Clarence a reporté son attention sur l'ami de Xavier. « Timing parfait », a-t-elle rayonné. « On parlait justement de toi. »
« J'ai cru comprendre, mais pourquoi ? »
Nate a soudainement posé ses yeux sur moi.
Il était difficile de se concentrer sur autre chose que ses yeux bleu océan et ses lèvres boudeuses. Ou la façon dont cette boucle rebelle tombait parfaitement sur son front. Et quand il a souri, c'était quelque chose que je n'avais jamais vu, parce que c'était la première fois qu'il me souriait ainsi.
Nate était parfait.
Et sur le moment, j'ai eu envie de l'embrasser, même si je savais que c'était mal. Parce que c'était exactement ça.
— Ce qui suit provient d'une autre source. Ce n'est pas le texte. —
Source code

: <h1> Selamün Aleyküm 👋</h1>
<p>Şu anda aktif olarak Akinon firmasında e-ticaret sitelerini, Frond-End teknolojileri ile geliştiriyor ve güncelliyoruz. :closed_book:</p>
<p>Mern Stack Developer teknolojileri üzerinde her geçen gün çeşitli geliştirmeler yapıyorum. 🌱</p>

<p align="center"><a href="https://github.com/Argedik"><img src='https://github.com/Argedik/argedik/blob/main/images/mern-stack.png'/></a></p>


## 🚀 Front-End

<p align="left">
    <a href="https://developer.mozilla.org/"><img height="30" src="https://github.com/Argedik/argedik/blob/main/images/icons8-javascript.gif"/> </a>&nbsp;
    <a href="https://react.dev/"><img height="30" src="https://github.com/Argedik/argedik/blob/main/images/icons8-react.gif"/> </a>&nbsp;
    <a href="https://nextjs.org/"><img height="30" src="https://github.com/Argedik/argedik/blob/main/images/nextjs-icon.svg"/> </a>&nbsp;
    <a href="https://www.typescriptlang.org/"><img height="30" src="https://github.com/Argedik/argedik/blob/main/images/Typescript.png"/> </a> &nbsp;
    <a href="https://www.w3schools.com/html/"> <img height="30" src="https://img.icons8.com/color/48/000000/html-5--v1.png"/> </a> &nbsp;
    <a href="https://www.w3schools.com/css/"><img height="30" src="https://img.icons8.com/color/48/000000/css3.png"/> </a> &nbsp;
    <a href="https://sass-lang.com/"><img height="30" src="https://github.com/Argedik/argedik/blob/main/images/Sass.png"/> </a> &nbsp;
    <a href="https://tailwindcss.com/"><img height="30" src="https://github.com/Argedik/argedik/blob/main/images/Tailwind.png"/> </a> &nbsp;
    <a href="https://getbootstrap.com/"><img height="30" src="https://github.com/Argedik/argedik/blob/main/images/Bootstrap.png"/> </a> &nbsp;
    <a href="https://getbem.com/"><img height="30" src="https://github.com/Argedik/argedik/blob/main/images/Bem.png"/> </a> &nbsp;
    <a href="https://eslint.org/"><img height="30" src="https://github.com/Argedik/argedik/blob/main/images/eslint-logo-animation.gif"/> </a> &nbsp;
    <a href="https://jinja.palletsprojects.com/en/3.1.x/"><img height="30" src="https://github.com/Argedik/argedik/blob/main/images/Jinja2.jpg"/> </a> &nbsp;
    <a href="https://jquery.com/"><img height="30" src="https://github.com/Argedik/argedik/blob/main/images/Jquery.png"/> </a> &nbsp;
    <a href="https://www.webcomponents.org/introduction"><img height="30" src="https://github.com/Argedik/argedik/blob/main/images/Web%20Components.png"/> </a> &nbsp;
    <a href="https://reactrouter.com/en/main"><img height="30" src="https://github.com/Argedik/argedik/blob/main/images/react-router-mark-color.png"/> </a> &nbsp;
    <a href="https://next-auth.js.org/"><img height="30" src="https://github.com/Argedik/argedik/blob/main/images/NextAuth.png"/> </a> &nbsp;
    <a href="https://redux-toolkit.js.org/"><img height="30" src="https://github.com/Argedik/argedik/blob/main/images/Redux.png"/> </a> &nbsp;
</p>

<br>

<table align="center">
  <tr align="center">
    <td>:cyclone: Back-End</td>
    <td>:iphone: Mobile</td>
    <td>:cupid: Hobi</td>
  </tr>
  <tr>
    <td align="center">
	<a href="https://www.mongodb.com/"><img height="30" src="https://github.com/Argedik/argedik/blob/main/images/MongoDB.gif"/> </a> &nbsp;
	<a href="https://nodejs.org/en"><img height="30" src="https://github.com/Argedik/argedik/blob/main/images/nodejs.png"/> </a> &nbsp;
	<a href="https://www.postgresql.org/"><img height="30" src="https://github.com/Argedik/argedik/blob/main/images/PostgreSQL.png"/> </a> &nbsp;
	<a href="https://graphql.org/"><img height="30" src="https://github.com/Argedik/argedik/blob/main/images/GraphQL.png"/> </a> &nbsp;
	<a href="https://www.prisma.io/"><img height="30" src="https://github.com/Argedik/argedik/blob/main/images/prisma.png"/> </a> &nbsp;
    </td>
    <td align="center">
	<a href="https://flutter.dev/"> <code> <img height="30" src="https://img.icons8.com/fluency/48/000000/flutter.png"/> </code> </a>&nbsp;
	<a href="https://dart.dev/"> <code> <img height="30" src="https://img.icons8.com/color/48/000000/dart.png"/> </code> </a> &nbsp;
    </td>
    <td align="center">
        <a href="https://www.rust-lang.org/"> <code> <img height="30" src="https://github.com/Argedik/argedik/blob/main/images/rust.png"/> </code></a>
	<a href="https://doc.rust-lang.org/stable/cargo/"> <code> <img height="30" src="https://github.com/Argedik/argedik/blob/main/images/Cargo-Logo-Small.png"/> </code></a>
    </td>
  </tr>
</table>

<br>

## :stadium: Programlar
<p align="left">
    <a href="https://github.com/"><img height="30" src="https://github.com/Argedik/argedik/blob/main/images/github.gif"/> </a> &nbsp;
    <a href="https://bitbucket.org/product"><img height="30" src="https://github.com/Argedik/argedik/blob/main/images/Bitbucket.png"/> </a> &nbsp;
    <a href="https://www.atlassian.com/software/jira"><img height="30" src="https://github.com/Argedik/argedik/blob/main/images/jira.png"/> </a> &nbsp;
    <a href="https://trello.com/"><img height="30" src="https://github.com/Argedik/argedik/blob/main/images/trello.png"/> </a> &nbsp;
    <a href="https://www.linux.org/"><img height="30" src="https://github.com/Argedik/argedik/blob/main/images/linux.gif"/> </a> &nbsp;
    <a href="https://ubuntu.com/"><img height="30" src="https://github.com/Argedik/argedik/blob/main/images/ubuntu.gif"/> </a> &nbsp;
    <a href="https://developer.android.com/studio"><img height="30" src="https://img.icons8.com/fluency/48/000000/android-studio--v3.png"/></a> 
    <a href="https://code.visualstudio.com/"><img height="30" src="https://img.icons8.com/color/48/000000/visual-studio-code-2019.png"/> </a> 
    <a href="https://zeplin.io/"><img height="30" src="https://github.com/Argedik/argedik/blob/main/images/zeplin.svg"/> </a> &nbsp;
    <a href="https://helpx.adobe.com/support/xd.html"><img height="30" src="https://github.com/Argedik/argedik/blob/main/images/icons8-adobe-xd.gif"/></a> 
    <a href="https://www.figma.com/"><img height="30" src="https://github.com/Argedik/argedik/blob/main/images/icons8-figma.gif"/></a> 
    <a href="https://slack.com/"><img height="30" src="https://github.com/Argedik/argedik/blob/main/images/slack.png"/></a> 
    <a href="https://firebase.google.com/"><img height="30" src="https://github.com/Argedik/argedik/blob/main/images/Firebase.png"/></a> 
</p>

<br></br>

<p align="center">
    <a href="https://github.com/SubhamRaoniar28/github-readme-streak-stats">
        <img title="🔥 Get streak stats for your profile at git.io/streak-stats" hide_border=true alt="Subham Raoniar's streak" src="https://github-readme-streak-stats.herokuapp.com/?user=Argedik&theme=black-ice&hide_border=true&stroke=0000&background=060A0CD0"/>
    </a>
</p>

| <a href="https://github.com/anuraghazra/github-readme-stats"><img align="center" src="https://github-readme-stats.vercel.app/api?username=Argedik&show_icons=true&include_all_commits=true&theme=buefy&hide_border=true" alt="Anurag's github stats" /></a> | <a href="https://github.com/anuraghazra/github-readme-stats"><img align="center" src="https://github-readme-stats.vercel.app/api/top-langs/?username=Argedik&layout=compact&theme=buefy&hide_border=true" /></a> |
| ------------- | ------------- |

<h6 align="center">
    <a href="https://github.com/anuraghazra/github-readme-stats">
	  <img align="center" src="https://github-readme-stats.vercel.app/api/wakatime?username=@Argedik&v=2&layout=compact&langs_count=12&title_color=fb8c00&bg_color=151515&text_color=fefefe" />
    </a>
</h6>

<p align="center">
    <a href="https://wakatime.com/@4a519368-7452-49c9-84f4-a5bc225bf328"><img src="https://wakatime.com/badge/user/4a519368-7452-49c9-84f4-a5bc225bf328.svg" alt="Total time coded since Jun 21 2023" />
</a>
Complètement inapproprié d'avoir envie d'embrasser un type que je connaissais à peine et qui était tellement hors de ma ligue, sous tous les aspects.
Tellement putain de mal.
Nate a froncé les sourcils et j'ai réalisé que je lui souriais involontairement depuis Dieu sait combien de temps, sans dire un mot.
Génial. Maintenant, je ressemble à une version féminine de Joe Goldberg.
« Ça va, Emma ? » a demandé Nate.
Mon Dieu, il connaît mon prénom. Évidemment qu'il connaît ton prénom, espèce d'idiote.
« Je vais bien », ai-je menti. « Tout va très bien. »
« En fait », a ajouté Clarence. « Emma parlait justement de toi. »
« Ah bon ? » a demandé Nate.
Et c'est là que ma vision a sombré dans le néant.